In fact TWI, to give it its correct title (The Welding Institute, the professional institution, is only one part of the organisation), is a leader in applied research into the diverse technologies involved in joining, cutting and surfacing materials.
It operates across a wide range of sectors: aerospace, defence, energy, automotive and electronics, to name but a few. And a handful of examples of its members from the aerospace sector alone dispels any notion that TWI is allied to the failing remnants of the past.
Airbus, Boeing, BAE Systems, Lockheed-Martin, GKN and Rolls-Royce are all signed up to what Dr Christoph Wiesner, TWI’s director of R&D, described as ‘basically a club. By joining you get access to the facilities and expertise here. It’s a bit like a golf club — you’ve paid the money upfront and it pays the green keepers and keeps the place going so you can use it when you want to.’
Wiesner, an amiable German, is responsible for creating the right mixture of what he describes as the ‘push and pull’ factors that dictate where TWI focuses its research activities. ‘We try to keep a balance of technology push, where we think some research is worth doing, and industry pull where the member says, for example, you should be looking into a new welding process for titanium alloys.’
TWI’s members can, and do, use it as a troubleshooting service. ‘Instant access to technical enquiries is an important part of the operation,’ said Wiesner. ‘People ring up and say I’ve got a problem, can you help. Once you are a member you can visit as often as you like and ring as often as you want. Luckily not everyone rings all the time or we would be a bit overwhelmed.’
TWI is, in fact, a full-blown working example of the type of high-tech market-focused centre of excellence the government is keen to build from scratch in various areas of the nation’s science and technology base.
As it is about to celebrate its 60th birthday TWI can hardly be described as new, but is certainly an interesting model for the development, commercialisation and transfer of technology within and across industries. If it didn’t exist, there would be a good case for inventing it. ‘That 60-year history is significant,’ said Wiesner. ‘There is a long tradition here of developing technology and transferring it to industry.

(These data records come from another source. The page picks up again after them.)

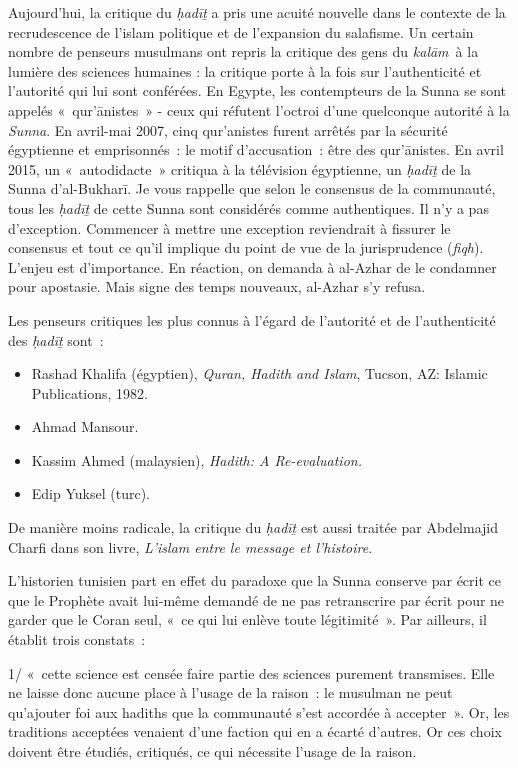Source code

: Aujourd'hui, la critique du \emph{ḥadīṯ} a pris une acuité nouvelle dans
le contexte de la recrudescence de l'islam politique et de l'expansion
du salafisme. Un certain nombre de penseurs musulmans ont repris la
critique des gens du \emph{kalām}~à la lumière des sciences humaines :
la critique porte à la fois sur l'authenticité et l'autorité qui lui
sont conférées. En Egypte, les contempteurs de la Sunna se sont appelés
«~qur'ānistes~» - ceux qui réfutent l'octroi d'une quelconque autorité à
la \emph{Sunna}. En avril-mai 2007, cinq qur'anistes furent arrêtés par
la sécurité égyptienne et emprisonnés~: le motif d'accusation~: être des
qur'ānistes. En avril 2015, un «~autodidacte~» critiqua à la télévision
égyptienne, un \emph{ḥadīṯ} de la Sunna d'al-Bukharī. Je vous rappelle
que selon le consensus de la communauté, tous les \emph{ḥadīṯ} de cette
Sunna sont considérés comme authentiques. Il n'y a pas d'exception.
Commencer à mettre une exception reviendrait à fissurer le consensus et
tout ce qu'il implique du point de vue de la jurisprudence
(\emph{fiqh}). L'enjeu est d'importance. En réaction, on demanda à
al-Azhar de le condamner pour apostasie. Mais signe des temps nouveaux,
al-Azhar s'y refusa.

Les penseurs critiques les plus connus à l'égard de l'autorité et de
l'authenticité des \emph{ḥadīṯ} sont~:

\begin{itemize}
\item
  Rashad Khalifa (égyptien), \emph{Quran, Hadith and Islam}, Tucson, AZ:
  Islamic Publications, 1982.
\item
  Ahmad Mansour.
\item
  Kassim Ahmed (malaysien), \emph{Hadith: A Re-evaluation.}
\item
  Edip Yuksel (turc).
\end{itemize}

De manière moins radicale, la critique du \emph{ḥadīṯ} est aussi traitée
par Abdelmajid Charfi dans son livre, \emph{L'islam entre le message et
l'histoire}.

L'historien tunisien part en effet du paradoxe que la Sunna conserve par
écrit ce que le Prophète avait lui-même demandé de ne pas retranscrire
par écrit pour ne garder que le Coran seul, «~ce qui lui enlève toute
légitimité~». Par ailleurs, il établit
trois constats~:

1/ «~cette science est censée faire partie des sciences purement
transmises. Elle ne laisse donc aucune place à l'usage de la raison~: le
musulman ne peut qu'ajouter foi aux hadiths que la communauté s'est
accordée à accepter~». Or, les traditions acceptées venaient d'une
faction qui en a écarté d'autres. Or ces choix doivent être étudiés,
critiqués, ce qui nécessite l'usage de la raison.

‘If you look back at some of the early membership magazines from the 1960s there are very good examples of technology transfer before anyone was really talking about the term. It was about making academic research results palatable for the welding engineer, and I think we keep that tradition up.’

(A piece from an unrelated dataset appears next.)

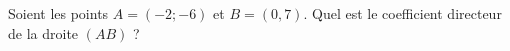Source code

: 
\begin{exercice}\label{exosmath-0130}

Soient les points \( A=(-2;-6)\) et \( B=(0,7)\). Quel est le coefficient directeur de la droite \( (AB)\) ?

\end{exercice}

Back in the mists of time TWI was one of the now mostly forgotten breed of British Research Associations, all of which ran as not-for-profit membership groups for companies from various sectors. ‘There were lots of those at one time, but most of them have given up the membership concept. We are one of the few, if not the only one, who retained it.

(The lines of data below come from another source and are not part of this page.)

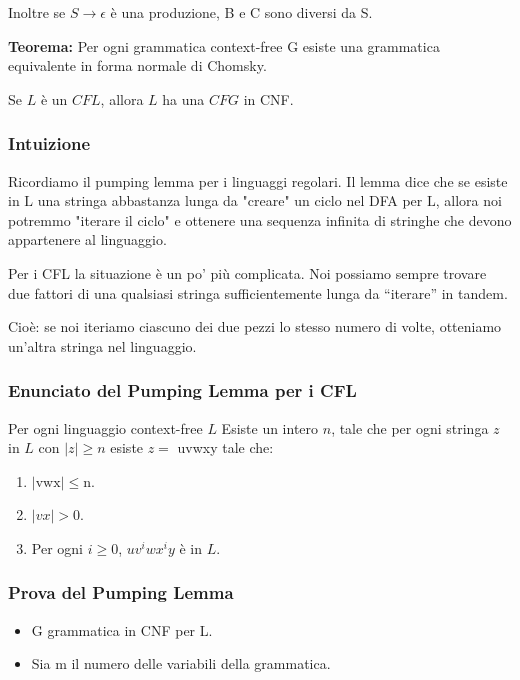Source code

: Inoltre se $S \rightarrow \epsilon$ è una produzione, B e
C sono diversi da S.

\vspace{5mm}

\textbf{Teorema:} Per ogni grammatica context-free $\mathrm{G}$ esiste una grammatica equivalente in forma normale di Chomsky.

Se $L$ è un $C F L$, allora $L$ ha una $C F G$ in CNF.

\subsubsection{Intuizione}

Ricordiamo il pumping lemma per i linguaggi regolari. Il lemma dice che se esiste in $\mathrm{L}$ una stringa abbastanza lunga da "creare" un ciclo nel DFA per $\mathrm{L}$, allora noi potremmo "iterare il ciclo" e ottenere una sequenza infinita di stringhe che devono appartenere al linguaggio.

Per i CFL la situazione è un po’ più complicata. Noi possiamo sempre trovare due fattori di una qualsiasi stringa sufficientemente lunga da “iterare” in tandem.

Cioè: se noi iteriamo ciascuno dei due
pezzi lo stesso numero di volte, otteniamo
un’altra stringa nel linguaggio.

\subsubsection{Enunciato del Pumping Lemma per i CFL}

Per ogni linguaggio context-free $L$
Esiste un intero $n$, tale che per ogni stringa $z$ in $L$ con $|z| \geq n$
esiste $z=$ uvwxy tale che:
\begin{enumerate}
    \item $|\mathrm{vwx}| \leq \mathrm{n}$.
    \item $|v x|>0$.
    \item Per ogni $i \geq 0$, $uv^{i}wx^{i}y$ è in $L$.
\end{enumerate}

\subsubsection{Prova del Pumping Lemma}
\begin{itemize}
    \item G grammatica in CNF per L.
    \item Sia m il numero delle variabili della grammatica.
\end{itemize}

‘I believe there was a lot of discussion in the 1970s about whether we should give it up, and now we’re very happy we didn’t. It provides a lot of stability.’
That stability comes in part from removing the need to focus the often short-term pressures imposed by boards of directors and shareholders. ‘Our members own us, we don’t have shareholders. We don’t have the emotional roller-coaster that comes at the end of every quarterly period, and I think that makes for better governance and solid management.’
The membership model helps TWI in other ways, according to Wiesner. Like any successful club, the organisation has to be aware what its members want and need, and which way the wind is blowing regarding future trends.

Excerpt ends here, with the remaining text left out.